The land on which much of Inglewood is located was composed of large plantations in the 18th and 19th centuries. Notable among the early land tracts were Riverwood Plantation and Maplewood Farms, the residence of Jere Baxter. Another large land tract was a 640 acre plantation granted by the State of North Carolina to John Evans in the 1780’s. The Williams family purchased the land from Evans about 1810 and the family lived there for approximately 100 years.
Located on the west bluff overlooking the Cumberland River is a small, but historically significant, portion of Inglewood. The historic town of Hayesborough was settled by Colonel Robert Hays, who was married to Jane Donelson, sister of Mrs. Andrew Jackson. In 1785, Thomas Craighead, the first preacher to settle permanently in Davidson County, established a church at Haysborough called the Spring Hill Presbyterian Church. The next year he founded and was the first president of Davidson Academy, the school that would later become Peabody College. For awhile, no one could say whether Nashville or Haysborough would become the “Great City on the Cumberland,” but the town eventually failed. Reasons for its failure included transportation routes bypassing the community, Davidson Academy moving its location, and a controversy in the Spring Hill Church.
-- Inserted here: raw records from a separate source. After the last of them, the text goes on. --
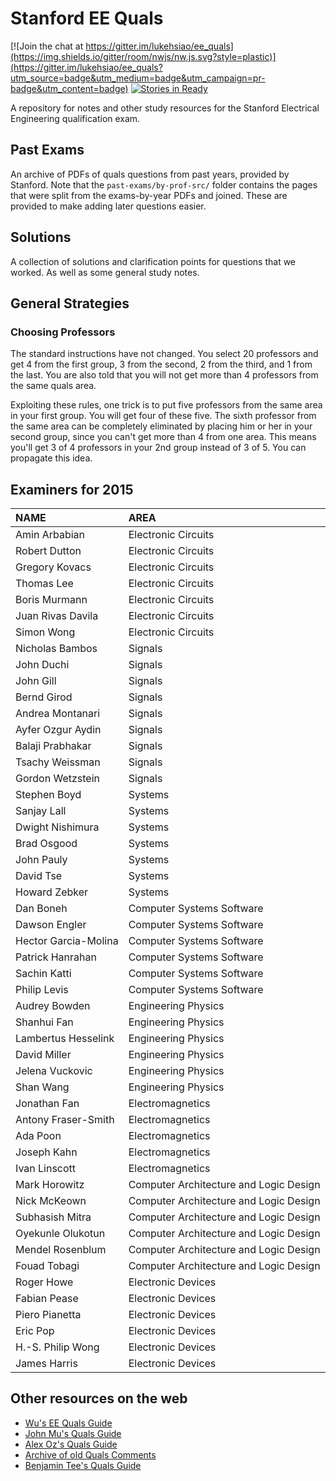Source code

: # Stanford EE Quals
<!--- Saving the space below for any badges: -->
[![Join the chat at https://gitter.im/lukehsiao/ee_quals](https://img.shields.io/gitter/room/nwjs/nw.js.svg?style=plastic)](https://gitter.im/lukehsiao/ee_quals?utm_source=badge&utm_medium=badge&utm_campaign=pr-badge&utm_content=badge)
[![Stories in Ready](https://badge.waffle.io/lukehsiao/ee_quals.png?label=ready&title=Ready)](https://waffle.io/lukehsiao/ee_quals)
<!--- End space for badges. -->

A repository for notes and other study resources for the Stanford Electrical
Engineering qualification exam.

## Past Exams
An archive of PDFs of quals questions from past years, provided by Stanford.
Note that the ```past-exams/by-prof-src/``` folder contains the pages that were split from
the exams-by-year PDFs and joined. These are provided to make adding later
questions easier.

## Solutions
A collection of solutions and clarification points for questions that we worked. As well as some general study notes.

## General Strategies

### Choosing Professors
The standard instructions have not changed. You select 20 professors and get 4 from the first group, 3 from the second, 2 from the third, and 1 from the last. You are also told that you will not get more than 4 professors from the same quals area.

Exploiting these rules, one trick is to put five professors from the same area in your first group. You will get four of these five. The sixth professor from the same area can be completely eliminated by placing him or her in your second group, since you can't get more than 4 from one area. This means you'll get 3 of 4 professors in your 2nd group instead of 3 of 5. You can propagate this idea.

## Examiners for 2015

| NAME                 | AREA                                   |
|:---------------------|:---------------------------------------|
| Amin Arbabian        | Electronic Circuits                    |
| Robert Dutton        | Electronic Circuits                    |
| Gregory Kovacs       | Electronic Circuits                    |
| Thomas Lee           | Electronic Circuits                    |
| Boris Murmann        | Electronic Circuits                    |
| Juan Rivas Davila    | Electronic Circuits                    |
| Simon Wong           | Electronic Circuits                    |
| Nicholas Bambos      | Signals                                |
| John Duchi           | Signals                                |
| John Gill            | Signals                                |
| Bernd Girod          | Signals                                |
| Andrea Montanari     | Signals                                |
| Ayfer Ozgur Aydin    | Signals                                |
| Balaji Prabhakar     | Signals                                |
| Tsachy Weissman      | Signals                                |
| Gordon Wetzstein     | Signals                                |
| Stephen Boyd         | Systems                                |
| Sanjay Lall          | Systems                                |
| Dwight Nishimura     | Systems                                |
| Brad Osgood          | Systems                                |
| John Pauly           | Systems                                |
| David Tse            | Systems                                |
| Howard Zebker        | Systems                                |
| Dan Boneh            | Computer Systems Software              |
| Dawson Engler        | Computer Systems Software              |
| Hector Garcia-Molina | Computer Systems Software              |
| Patrick Hanrahan     | Computer Systems Software              |
| Sachin Katti         | Computer Systems Software              |
| Philip Levis         | Computer Systems Software              |
| Audrey Bowden        | Engineering Physics                    |
| Shanhui Fan          | Engineering Physics                    |
| Lambertus Hesselink  | Engineering Physics                    |
| David Miller         | Engineering Physics                    |
| Jelena Vuckovic      | Engineering Physics                    |
| Shan Wang            | Engineering Physics                    |
| Jonathan Fan         | Electromagnetics                       |
| Antony Fraser-Smith  | Electromagnetics                       |
| Ada Poon             | Electromagnetics                       |
| Joseph Kahn          | Electromagnetics                       |
| Ivan Linscott        | Electromagnetics                       |
| Mark Horowitz        | Computer Architecture and Logic Design |
| Nick McKeown         | Computer Architecture and Logic Design |
| Subhasish Mitra      | Computer Architecture and Logic Design |
| Oyekunle Olukotun    | Computer Architecture and Logic Design |
| Mendel Rosenblum     | Computer Architecture and Logic Design |
| Fouad Tobagi         | Computer Architecture and Logic Design |
| Roger Howe           | Electronic Devices                     |
| Fabian Pease         | Electronic Devices                     |
| Piero Pianetta       | Electronic Devices                     |
| Eric Pop             | Electronic Devices                     |
| H.-S. Philip Wong    | Electronic Devices                     |
| James Harris         | Electronic Devices                     |

## Other resources on the web
* [Wu's EE Quals Guide](https://www.ocf.berkeley.edu/~wwu/quals/advice.shtml)
* [John Mu's Quals Guide](http://umnhoj.com/quals_guide.shtml)
* [Alex Oz's Quals Guide](http://stanford.edu/~alexoz/quals.html)
* [Archive of old Quals Comments](http://www.awadallah.com/QualComments.txt)
* [Benjamin Tee's Quals Guide](http://benjamintee.com/ee-quals/)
In 1908, a group of investors with a capital fund of $200,000 purchased a tract of land on the east side of Gallatin Road and subdivided it into lots. “Inglewood” was the name chosen for their newly-formed land company. The original Inglewood subdivision included Kirkland, Shelton, Greenfield, Howard, McChesney, and Stratford. Most of the streets were about three blocks long, running back to Oxford Avenue. Until 1963, when the Davidson County and Nashville city governments consolidated, Inglewood was its own municipality serviced by its own police and fire departments.